This simulation visualises how four popular optimisation algorithms navigate a 3D loss landscape in real time. The coloured spheres represent parameter pairs (x, y), and the coloured trails show the path each optimiser has taken.
Use the controls to switch between loss surfaces, adjust the learning rate and momentum, and toggle individual optimisers on and off. Drag the 3D scene to rotate; scroll to zoom.
Numerical gradient (central diff): df/dx = (f(x+h,y) - f(x-h,y)) / (2h) h = 1e-4 Adam bias-corrected moments: m_hat = m / (1 - β₁^t) v_hat = v / (1 - β₂^t) θ -= α · m_hat / (√v_hat + ε)

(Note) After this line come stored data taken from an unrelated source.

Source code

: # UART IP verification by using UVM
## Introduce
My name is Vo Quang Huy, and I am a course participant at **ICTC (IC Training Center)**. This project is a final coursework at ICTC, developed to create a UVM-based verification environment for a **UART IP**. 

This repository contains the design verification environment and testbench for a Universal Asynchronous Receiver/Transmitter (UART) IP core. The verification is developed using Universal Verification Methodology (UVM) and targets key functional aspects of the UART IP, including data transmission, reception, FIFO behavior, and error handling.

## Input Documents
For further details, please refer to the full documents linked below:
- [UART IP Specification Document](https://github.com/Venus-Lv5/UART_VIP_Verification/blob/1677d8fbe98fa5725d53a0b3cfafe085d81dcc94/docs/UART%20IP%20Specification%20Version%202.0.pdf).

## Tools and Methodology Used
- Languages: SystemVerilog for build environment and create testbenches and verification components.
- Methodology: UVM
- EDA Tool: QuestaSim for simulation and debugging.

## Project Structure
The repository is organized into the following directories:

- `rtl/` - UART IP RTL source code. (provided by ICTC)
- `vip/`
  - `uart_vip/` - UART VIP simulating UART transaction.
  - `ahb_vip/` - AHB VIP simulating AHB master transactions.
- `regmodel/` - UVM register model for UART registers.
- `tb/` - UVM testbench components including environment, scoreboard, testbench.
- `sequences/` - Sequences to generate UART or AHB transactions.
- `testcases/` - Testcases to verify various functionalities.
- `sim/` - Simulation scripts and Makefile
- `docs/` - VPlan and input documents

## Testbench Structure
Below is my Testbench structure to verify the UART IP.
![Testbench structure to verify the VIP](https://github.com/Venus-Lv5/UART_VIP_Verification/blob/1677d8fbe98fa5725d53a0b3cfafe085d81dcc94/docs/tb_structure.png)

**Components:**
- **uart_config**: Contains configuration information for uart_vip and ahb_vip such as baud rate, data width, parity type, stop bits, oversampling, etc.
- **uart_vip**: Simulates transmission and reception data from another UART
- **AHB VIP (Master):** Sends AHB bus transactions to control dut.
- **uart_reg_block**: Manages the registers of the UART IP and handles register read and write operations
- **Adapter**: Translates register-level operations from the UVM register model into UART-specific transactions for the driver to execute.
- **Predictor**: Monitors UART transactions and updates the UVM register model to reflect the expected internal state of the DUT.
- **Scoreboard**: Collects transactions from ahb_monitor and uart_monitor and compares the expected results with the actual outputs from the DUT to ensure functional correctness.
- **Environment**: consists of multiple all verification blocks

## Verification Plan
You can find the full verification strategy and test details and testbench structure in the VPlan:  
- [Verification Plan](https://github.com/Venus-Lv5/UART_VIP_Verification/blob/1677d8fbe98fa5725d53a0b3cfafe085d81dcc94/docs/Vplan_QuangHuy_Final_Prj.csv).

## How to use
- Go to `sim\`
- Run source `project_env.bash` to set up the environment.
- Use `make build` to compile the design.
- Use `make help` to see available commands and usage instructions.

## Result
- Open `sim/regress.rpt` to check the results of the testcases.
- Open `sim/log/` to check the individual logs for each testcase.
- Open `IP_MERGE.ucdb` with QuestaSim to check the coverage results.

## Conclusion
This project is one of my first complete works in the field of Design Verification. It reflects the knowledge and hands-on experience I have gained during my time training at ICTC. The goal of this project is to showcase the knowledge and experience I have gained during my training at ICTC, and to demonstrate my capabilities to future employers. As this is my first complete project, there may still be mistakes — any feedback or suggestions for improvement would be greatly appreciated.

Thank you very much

Adam was introduced by Diederik Kingma and Jimmy Ba in 2014 and quickly became the default optimiser for training deep neural networks. Its name comes from Adaptive Moment Estimation. On the Rosenbrock banana function — notoriously tricky due to its narrow curved valley — Adam typically converges in a fraction of the steps required by plain SGD.
This simulation drops four optimisers — SGD, Momentum, RMSprop and Adam — onto the same 3D loss surface and lets you watch them race towards a minimum. Pick from four classic optimisation test functions (Rosenbrock, Rastrigin, Himmelblau, Beale), each with its own known trap for gradient-based methods, from narrow curved valleys to fields of local minima. Every optimiser starts from the same point and takes its update rule from the real formulas used to train neural networks, so the coloured trails you see are genuine algorithm behaviour, not a scripted animation. Gradients are computed numerically with a central finite difference rather than symbolically, exactly as a from-scratch implementation would.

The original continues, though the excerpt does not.